**Your task**
Write out, word for word and with no pictures, each line below from the one containing "A divisor $D" through the one containing "constraint-oriented solution and", both included, and no other line.

**Extracted material**

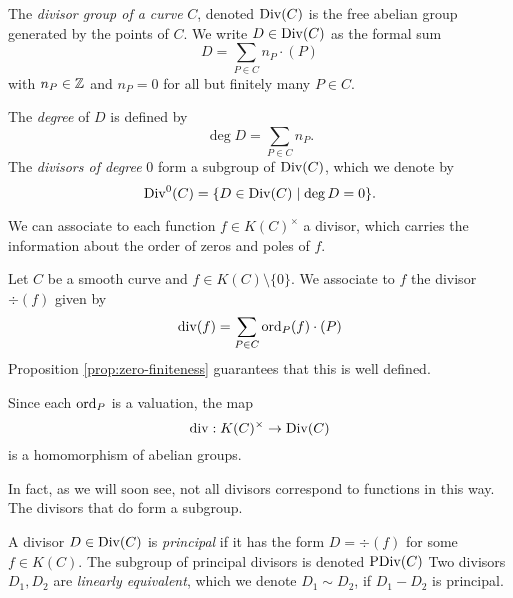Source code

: \begin{definition}
	The \emph{divisor group of a curve} $C$, denoted $\operatorname{Div}(C)$ is the free
	abelian group generated by the points of $C$. We write $D \in \operatorname{Div}(C)$ as
	the formal sum
	\begin{equation*}
		D = \sum_{P \in C} n_P\cdot(P)
	\end{equation*}
	with $n_P \in \mathbb{Z}$ and $n_P = 0$ for all but finitely many $P \in C$.

	The \emph{degree} of $D$ is defined by
	\begin{equation*}
		\deg D = \sum_{P \in C} n_P.
	\end{equation*}
	The \emph{divisors of degree} 0 form a subgroup of $\operatorname{Div}(C)$, which we denote
	by
	\begin{equation*}
		\operatorname{Div}^0(C) = \{D \in \operatorname{Div}(C) \mid \deg D = 0\}.
	\end{equation*}
\end{definition}

We can associate to each function $f \in K(C)^\times$ a divisor, which carries
the information about the order of zeros and poles of $f$.

\begin{definition}
	Let $C$ be a smooth curve and $f \in K(C)\setminus\{0\}$. We
	associate to $f$ the divisor $\div(f)$ given by
	\begin{equation*}
		\operatorname{div}(f) = \sum_{P \in C}\operatorname{ord}_P(f)\cdot(P)
	\end{equation*}
	Proposition \ref{prop:zero-finiteness} guarantees that this is well
	defined.
\end{definition}

\begin{remark}
	Since each $\operatorname{ord}_P$ is a valuation, the map
	\begin{equation*}
		\operatorname{div}: K(C)^\times \to \operatorname{Div}(C)
	\end{equation*}
	is a homomorphism of abelian groups.
\end{remark}

In fact, as we will soon see, not all divisors correspond to functions
in this way. The divisors that do form a subgroup.

\begin{definition}
	A divisor $D \in \operatorname{Div}(C)$ is \emph{principal} if it has the form
	$D = \div(f)$ for some $f \in K(C)$. The subgroup of principal divisors
	is denoted $\operatorname{PDiv}(C)$
	Two divisors $D_1, D_2$ are \emph{linearly equivalent}, which we denote
	$D_1 \sim D_2$, if $D_1 - D_2$ is principal.
\end{definition}

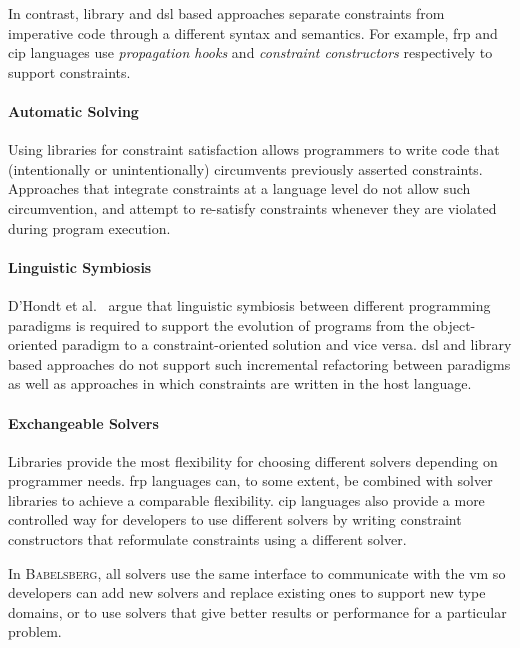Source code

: \documentclass[english, inproceedings]{polze}
\newcommand{\ac}[1]{\gls{#1}}
\newcommand{\langname}{\textsc{Babelsberg}\xspace}
\begin{document}
In contrast, library and \ac{dsl} based approaches separate
constraints from imperative code through a different syntax and
semantics. For example, \ac{frp} and \ac{cip} languages use
\emph{propagation hooks} and \emph{constraint constructors}
respectively to support constraints.

\paragraph{Automatic Solving}
Using libraries for constraint satisfaction allows programmers to
write code that (intentionally or unintentionally) circumvents
previously asserted constraints. Approaches that integrate constraints
at a language level do not allow such circumvention, and attempt to
re-satisfy constraints whenever they are violated during program
execution.

\paragraph{Linguistic Symbiosis}
D'Hondt et al.~\cite{d2004seamless} argue that linguistic symbiosis
between different programming paradigms is required to support the
evolution of programs from the object-oriented paradigm to a
constraint-oriented solution and vice versa. \ac{dsl} and library
based approaches do not support such incremental refactoring between
paradigms as well as approaches in which constraints are written in the
host language.

\paragraph{Exchangeable Solvers}
Libraries provide the most flexibility for choosing different solvers
depending on programmer needs. \ac{frp} languages can, to some extent,
be combined with solver libraries to achieve a comparable
flexibility. \ac{cip} languages also provide a more controlled way for
developers to use different solvers by writing constraint constructors
that reformulate constraints using a different solver.

In \langname, all solvers use the same interface to communicate with
the \ac{vm} so developers can add new solvers and replace existing
ones to support new type domains, or to use solvers that give better
results or performance for a particular problem.
\end{document}
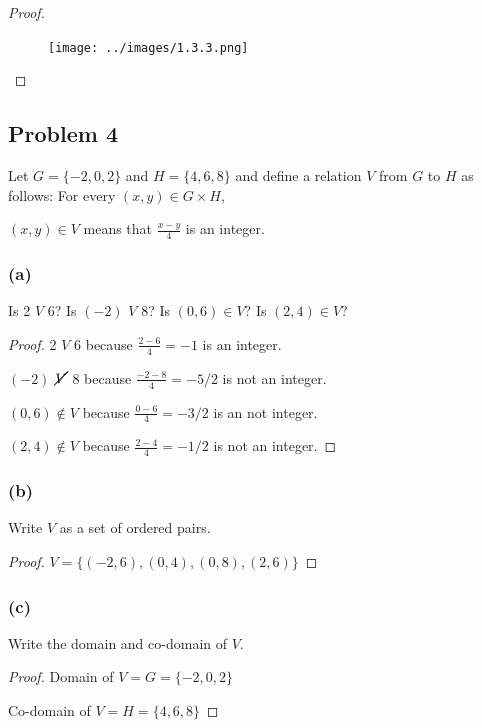 \documentclass[14pt]{extarticle}
\newcommand{\dps}{\displaystyle}
\begin{document}
\begin{proof}
\begin{figure}[ht!]
\centering
\texttt{[image: ../images/1.3.3.png]}
\end{figure}
\end{proof}

\subsection{Problem 4}
Let $G = \{-2, 0, 2\}$ and $H = \{4, 6, 8\}$ and define a relation $V$ from
$G$ to $H$ as follows: For every $(x, y) \in G \times H$,

\begin{center}
$(x, y) \in V$ means that $\dps\frac{x-y}{4}$ is an integer.
\end{center}

\subsubsection{(a)}
Is 2 $V$ 6? Is $(-2)$ $V$ 8? Is $(0, 6) \in V$? Is $(2, 4) \in V$?

\begin{proof}
2 $V$ 6 because $\dps\frac{2-6}{4} = -1$ is an integer.

$(-2)$ $\cancel{V}$ 8 because $\dps\frac{-2-8}{4} = -5/2$ is not an integer.

$(0, 6) \notin V$ because $\dps\frac{0-6}{4} = -3/2$ is an not integer.

$(2, 4) \notin V$ because $\dps\frac{2-4}{4} = -1/2$ is not an integer.

\end{proof}

\subsubsection{(b)}
Write $V$ as a set of ordered pairs.

\begin{proof}
$V = \{(-2, 6), (0, 4), (0, 8), (2, 6)\}$
\end{proof}

\subsubsection{(c)}
Write the domain and co-domain of $V$.

\begin{proof}
Domain of $V = G = \{-2, 0, 2\}$

Co-domain of $V = H = \{4, 6, 8\}$
\end{proof}
\end{document}

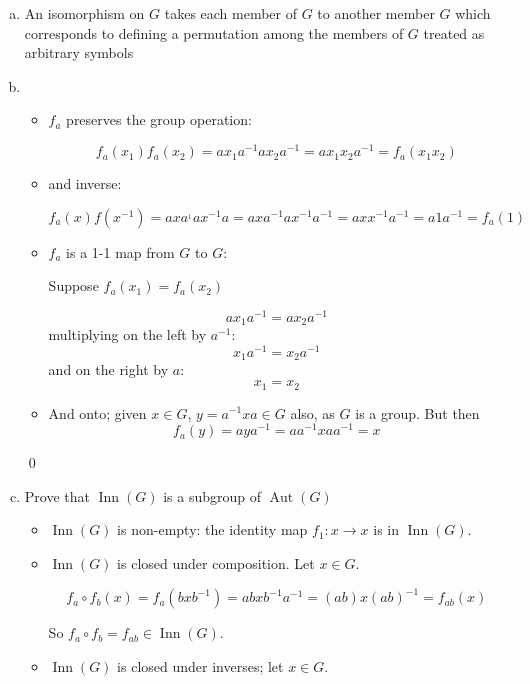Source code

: \documentclass[11pt,oneside]{article}
\numberwithin{equation}{section}
\theoremstyle{definition}
\def\Aut{\operatorname{Aut}}
\def\Inn{\operatorname{Inn}}
\begin{document}
  \begin{solution}
    \begin{enumerate}[(a)]
      \item
      An isomorphism on $G$ takes each member of $G$ to another member $G$ which corresponds to defining a permutation among the members of $G$ treated as arbitrary symbols
    \item
      \begin{itemize}
        \item
          $f_a$ preserves the group operation:
          
        $$
        f_a(x_1) f_a(x_2) = a x_1 a^{-1} a x_2 a ^{-1} = a x_1 x_2 a^ {-1} = f_a ( x_1 x_2 )
        $$
      \item
        and inverse:

         $$
        f_a(x) f(x ^ {-1}) = a x a^ { _1} a x ^ {-1} a = a x a ^ {-1} a x ^ {-1} a ^ {-1} = a x x ^ {-1} a ^ {-1} = a 1 a ^{-1} = f_a(1)
        $$
        
        \item
          $f_a$ is a 1-1 map from $G$ to $G$:

          Suppose $f_a(x_1) = f_a(x_2)$

          $$
          a x_1 a^ {-1} = a x_2 a ^ {-1}
          $$
          multiplying on the left by $a^{-1}$:
          $$
          x_1 a^ {-1} = x_2 a ^ {-1}
          $$
          and on the right by $a$:
          $$
          x_1 = x_2
          $$
        \item
          And onto; given $x \in G$, $ y= a^ {-1} x a \in G$ also, as $G$ is a group.
          But then
          $$
          f_a(y) = a y a ^ {-1} = a a ^ {-1} x a a ^ {-1} = x
          $$
      \end{itemize}
      \qed
    \item
      Prove that $\Inn(G)$ is a subgroup of $\Aut(G)$
      \begin{itemize}
      \item
        $\Inn(G)$ is non-empty: the identity map $f_1 : x \to x$ is in $\Inn(G)$.
      \item
        $\Inn(G)$ is closed under composition.  Let $x \in G$.  

        $$
        f_a \circ f_b (x) = f_a(bxb^{-1}) = a b x b^{-1} a^{-1} = (ab) x (ab)^ {-1} = f_{ab} (x)
          $$

        So $f_a \circ f_b = f _ {ab} \in \Inn(G)$.

      \item
        $\Inn(G)$ is closed under inverses; let $x \in G$.


\end{itemize}
\end{enumerate}
\end{solution}
\end{document}
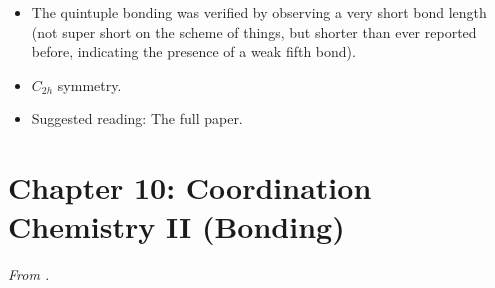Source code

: \documentclass[../notes.tex]{subfiles}
\begin{document}
\begin{itemize}
\begin{itemize}
        \item The quintuple bonding was verified by observing a very short bond length (not super short on the scheme of things, but shorter than ever reported before, indicating the presence of a weak fifth bond).
        \item $C_{2h}$ symmetry.
        \item Suggested reading: The full paper.
    \end{itemize}
\end{itemize}



\section{Chapter 10: Coordination Chemistry II (Bonding)}
\emph{From \textcite{bib:MiesslerFischerTarr}.}
\end{document}
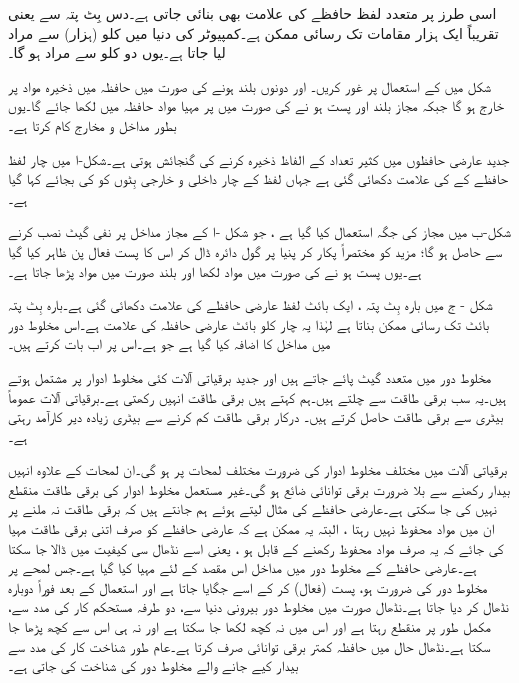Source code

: اسی طرز پر متعدد لفظ حافظے کی علامت بھی بنائی جاتی ہے۔دس بِٹ پتہ سے  یعنی تقریباً ایک ہزار مقامات تک رسائی ممکن ہے۔کمپیوٹر کی دنیا میں کلو (ہزار) سے مراد لیا جاتا ہے۔یوں دو کلو سے مراد  ہو گا۔


شکل  میں  کے استعمال پر غور کریں۔ اور  دونوں بلند ہونے کی صورت میں حافظہ میں ذخیرہ مواد  پر خارج ہو گا جبکہ مجاز بلند اور  پست ہو نے کی صورت میں  پر مہیا مواد حافظہ میں لکھا جائے گا۔یوں  بطور مداخل و مخارج کام کرتا ہے۔

جدید عارضی حافظوں میں کثیر تعداد کے الفاظ ذخیرہ کرنے کی گنجائش ہوتی ہے۔شکل-ا میں چار لفظ حافظے کے  کی علامت دکھائی گئی ہے جہاں لفظ کے چار داخلی و خارجی بِٹوں کو  کی بجائے  کہا گیا ہے۔

شکل-ب میں مجاز کی جگہ  استعمال کیا گیا ہے ، جو شکل -ا کے مجاز مداخل پر نفی گیٹ نصب کرنے سے حاصل ہو گا؛ مزید  کو مختصراً  پکار کر پنیا پر گول دائرہ ڈال کر اس کا پست فعال پن ظاہر کیا گیا ہے۔یوں  پست ہو نے کی صورت میں مواد لکھا اور بلند صورت میں  مواد پڑھا جاتا ہے۔

شکل - ج میں بارہ بِٹ پتہ ، ایک بائٹ لفظ عارضی حافظے کی علامت دکھائی گئی ہے۔بارہ بِٹ پتہ  بائٹ تک رسائی ممکن بناتا ہے لہٰذا یہ چار کلو بائٹ عارضی حافظہ کی علامت ہے۔اس مخلوط دور میں  مداخل کا اضافہ کیا گیا ہے جو ہے۔اس پر اب بات کرتے ہیں۔


 مخلوط دور میں متعدد گیٹ پائے جاتے ہیں اور جدید برقیاتی آلات کئی مخلوط ادوار پر مشتمل ہوتے ہیں۔یہ سب برقی طاقت سے چلتے ہیں۔ہم کہتے ہیں برقی طاقت انہیں  رکھتی ہے۔برقیاتی آلات عموماً بیٹری سے برقی طاقت حاصل کرتے ہیں۔ درکار برقی طاقت کم کرنے سے بیٹری زیادہ دیر کارآمد رہتی ہے۔
 
برقیاتی آلات میں مختلف مخلوط ادوار کی ضرورت مختلف لمحات پر ہو گی۔ان لمحات کے علاوہ انہیں بیدار رکھنے سے بلا ضرورت برقی توانائی ضائع ہو گی۔غیر مستعمل مخلوط ادوار کی برقی طاقت منقطع نہیں کی جا سکتی ہے۔عارضی حافظے کی مثال لیتے ہوئے ہم جانتے ہیں کہ برقی طاقت نہ ملنے پر ان میں مواد محفوظ نہیں رہتا ، البتہ یہ ممکن ہے کہ عارضی حافظے کو صرف اتنی برقی طاقت مہیا کی جائے کہ یہ صرف مواد محفوظ رکھنے کے قابل ہو ، یعنی اسے نڈھال سی کیفیت میں ڈالا جا سکتا ہے۔عارضی حافظے کے مخلوط دور میں  مداخل اس مقصد کے لئے مہیا کیا گیا ہے۔جس لمحے پر مخلوط دور کی ضرورت ہو،  پست (فعال) کر کے اسے جگایا جاتا ہے اور استعمال کے بعد فوراً دوبارہ نڈھال کر دیا جاتا ہے۔نڈھال صورت میں مخلوط دور بیرونی دنیا سے، دو طرفہ مستحکم کار کی مدد سے، مکمل طور پر منقطع رہتا ہے اور اس میں نہ کچھ لکھا جا سکتا ہے اور نہ ہی اس سے کچھ پڑھا جا سکتا ہے۔نڈھال حال میں حافظہ کمتر برقی توانائی صرف کرتا ہے۔عام طور شناخت کار کی مدد سے بیدار کیے جانے والے مخلوط دور کی شناخت کی جاتی ہے۔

**Answer for this exercise**
	A divisor $D \in \operatorname{Div}(C)$ is \emph{principal} if it has the form
	$D = \div(f)$ for some $f \in K(C)$. The subgroup of principal divisors
	is denoted $\operatorname{PDiv}(C)$
	Two divisors $D_1, D_2$ are \emph{linearly equivalent}, which we denote
	$D_1 \sim D_2$, if $D_1 - D_2$ is principal.
\end{definition}

Source code

: \documentclass[english, inproceedings]{polze}
\newcommand{\ac}[1]{\gls{#1}}
\newcommand{\langname}{\textsc{Babelsberg}\xspace}
\begin{document}
In contrast, library and \ac{dsl} based approaches separate
constraints from imperative code through a different syntax and
semantics. For example, \ac{frp} and \ac{cip} languages use
\emph{propagation hooks} and \emph{constraint constructors}
respectively to support constraints.

\paragraph{Automatic Solving}
Using libraries for constraint satisfaction allows programmers to
write code that (intentionally or unintentionally) circumvents
previously asserted constraints. Approaches that integrate constraints
at a language level do not allow such circumvention, and attempt to
re-satisfy constraints whenever they are violated during program
execution.

\paragraph{Linguistic Symbiosis}
D'Hondt et al.~\cite{d2004seamless} argue that linguistic symbiosis
between different programming paradigms is required to support the
evolution of programs from the object-oriented paradigm to a
constraint-oriented solution and vice versa. \ac{dsl} and library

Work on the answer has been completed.